Confinement systématique pour tous les élevages
Or, l'arrêté du 29 septembre 2021 abroge celui de 2016. Désormais, lorsque la France se déclare en période de risque de grippe aviaire, tous les éleveurs, même plein air, doivent claustrer leurs volailles. Et, depuis le 4 novembre 2021, l'ensemble du territoire métropolitain est passé en risque grippe aviaire "élevé".
C'est là que le bât blesse.
"La nouvelle réglementation sur la grippe aviaire impose aux éleveurs·euses plein air d’enfermer leurs volailles une grande partie de l’année, en totale contradiction avec le sens de leur travail, le bien-être animal et l’accès à une alimentation locale et de qualité pour tous·tes", déplorent la Confédération paysanne et FNE Midi-Pyrénées.
Dans le Gers, par exemple, avec la levée tardive des restrictions en juin dernier, certains animaux n'ont pu sortir que quatre mois sur toute l'année 2021.
Le bâtiment, c'est de l'industrialisation et de la maltraitance sur les animaux.
Sylvie Colas, porte-parole de la Confédération paysanne du Gers et référente grippe aviaire
Plusieurs éleveurs alertent par ailleurs sur les longs mois de confinement de leurs volailles, qui n'ont pas l'habitude d'être enfermées. "Ça va être des poules qui vont se piquer entre elles et il va y avoir une chute de ponte. Donc, en terme de chiffre d'affaires, on ne va plus s'y retrouver", nous confiait le mois dernier David Desvernes, le secrétaire général de la Confédération paysanne du Gard
D'autant plus qu'"enfermer les volailles n'est pas la solution" pour lutter contre la grippe aviaire, affirme Sylvie Colas. Plusieurs foyers français du virus ont été détectés dans des élevages reproducteurs, "claustrés, au plus précis de la biosécurité". Et, pourtant, "la grippe aviaire est rentrée".
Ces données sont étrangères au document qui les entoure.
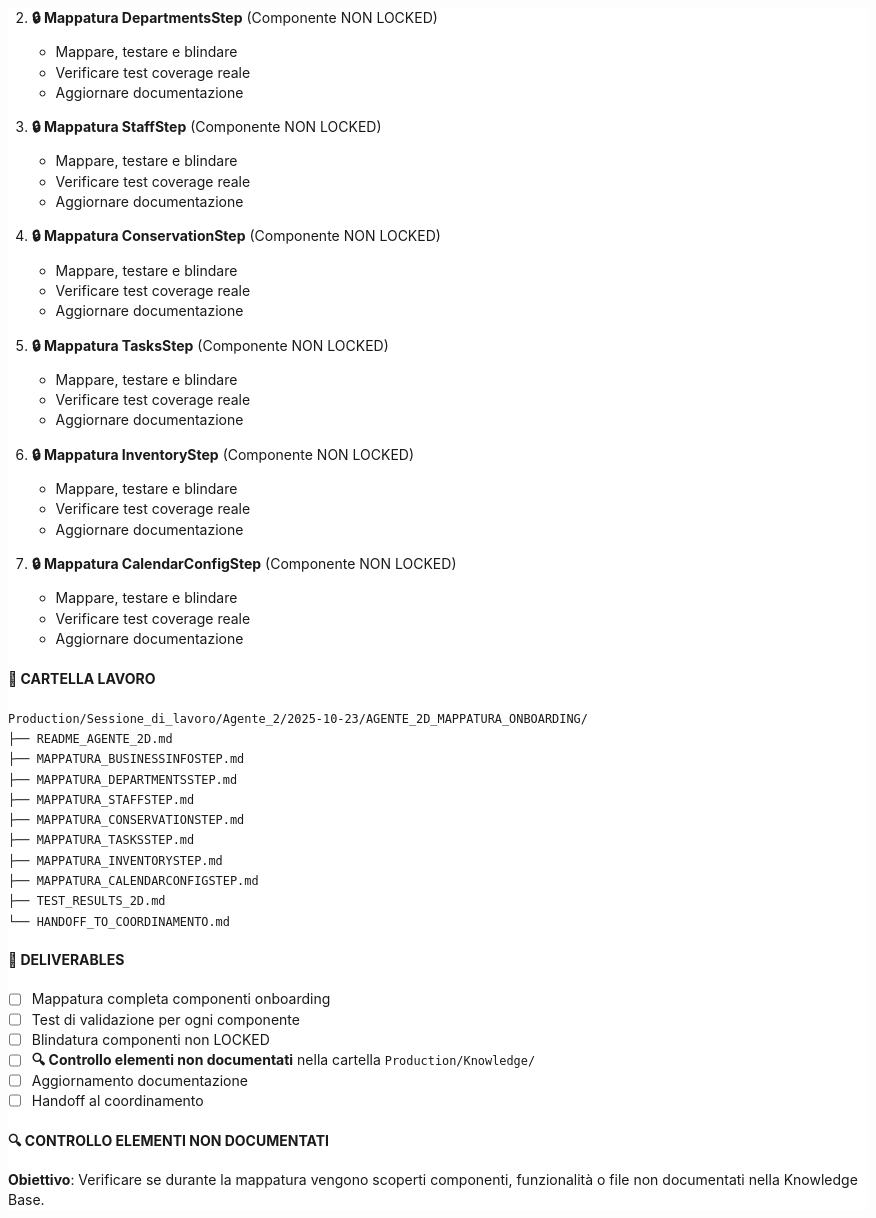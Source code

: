 2. **🔒 Mappatura DepartmentsStep** (Componente NON LOCKED)
   - Mappare, testare e blindare
   - Verificare test coverage reale
   - Aggiornare documentazione

3. **🔒 Mappatura StaffStep** (Componente NON LOCKED)
   - Mappare, testare e blindare
   - Verificare test coverage reale
   - Aggiornare documentazione

4. **🔒 Mappatura ConservationStep** (Componente NON LOCKED)
   - Mappare, testare e blindare
   - Verificare test coverage reale
   - Aggiornare documentazione

5. **🔒 Mappatura TasksStep** (Componente NON LOCKED)
   - Mappare, testare e blindare
   - Verificare test coverage reale
   - Aggiornare documentazione

6. **🔒 Mappatura InventoryStep** (Componente NON LOCKED)
   - Mappare, testare e blindare
   - Verificare test coverage reale
   - Aggiornare documentazione

7. **🔒 Mappatura CalendarConfigStep** (Componente NON LOCKED)
   - Mappare, testare e blindare
   - Verificare test coverage reale
   - Aggiornare documentazione

#### **📁 CARTELLA LAVORO**
```
Production/Sessione_di_lavoro/Agente_2/2025-10-23/AGENTE_2D_MAPPATURA_ONBOARDING/
├── README_AGENTE_2D.md
├── MAPPATURA_BUSINESSINFOSTEP.md
├── MAPPATURA_DEPARTMENTSSTEP.md
├── MAPPATURA_STAFFSTEP.md
├── MAPPATURA_CONSERVATIONSTEP.md
├── MAPPATURA_TASKSSTEP.md
├── MAPPATURA_INVENTORYSTEP.md
├── MAPPATURA_CALENDARCONFIGSTEP.md
├── TEST_RESULTS_2D.md
└── HANDOFF_TO_COORDINAMENTO.md
```

#### **🎯 DELIVERABLES**
- [ ] Mappatura completa componenti onboarding
- [ ] Test di validazione per ogni componente
- [ ] Blindatura componenti non LOCKED
- [ ] **🔍 Controllo elementi non documentati** nella cartella `Production/Knowledge/`
- [ ] Aggiornamento documentazione
- [ ] Handoff al coordinamento

#### **🔍 CONTROLLO ELEMENTI NON DOCUMENTATI**
**Obiettivo**: Verificare se durante la mappatura vengono scoperti componenti, funzionalità o file non documentati nella Knowledge Base.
Le plein air contre la grippe aviaire
Elle accuse l'industrialisation des élevages qui "fragilise, transporte et concentre les animaux". Axelle Patoureau, éleveuse tarnaise aujourd'hui à la retraite, confirme : "À force de déplacer les animaux partout, on déplace les maladies".
"Cela fait trente ans que j'élève des volailles, de la naissance jusqu'à l'abattage, avec un respect des règles proportionnées à ma petite ferme", continue Sylvie Colas. "Je ne reçois pas d’autre animal vivant autre que mon poussin d’un jour. Je ne risque pas de propager la maladie." Pour elle, la seule solution est un retour aux dérogations pour les petits élevages.
Elle appelle à défendre le climat et l'agriculture de l'avenir, alors qu'à Lescout, dans le Tarn, l'extension d'un poulailler qui compte déjà plus de 200 000 poules pondeuses provoque depuis plusieurs mois la colère des habitants. Ces derniers, via le Collectif Lescout, sont venus grossir les rangs de la manifestation.
Sylvie Colas est catégorique : les nouvelles mesures gouvernementales de lutte contre la grippe aviaire "sont un prétexte pour casser notre modèle de production en plein air".
Le porte-parole de la Confédération paysanne nationale sera reçu par Julien Denormandie, ministre de l'Agriculture et de l'Alimentation, la semaine prochaine.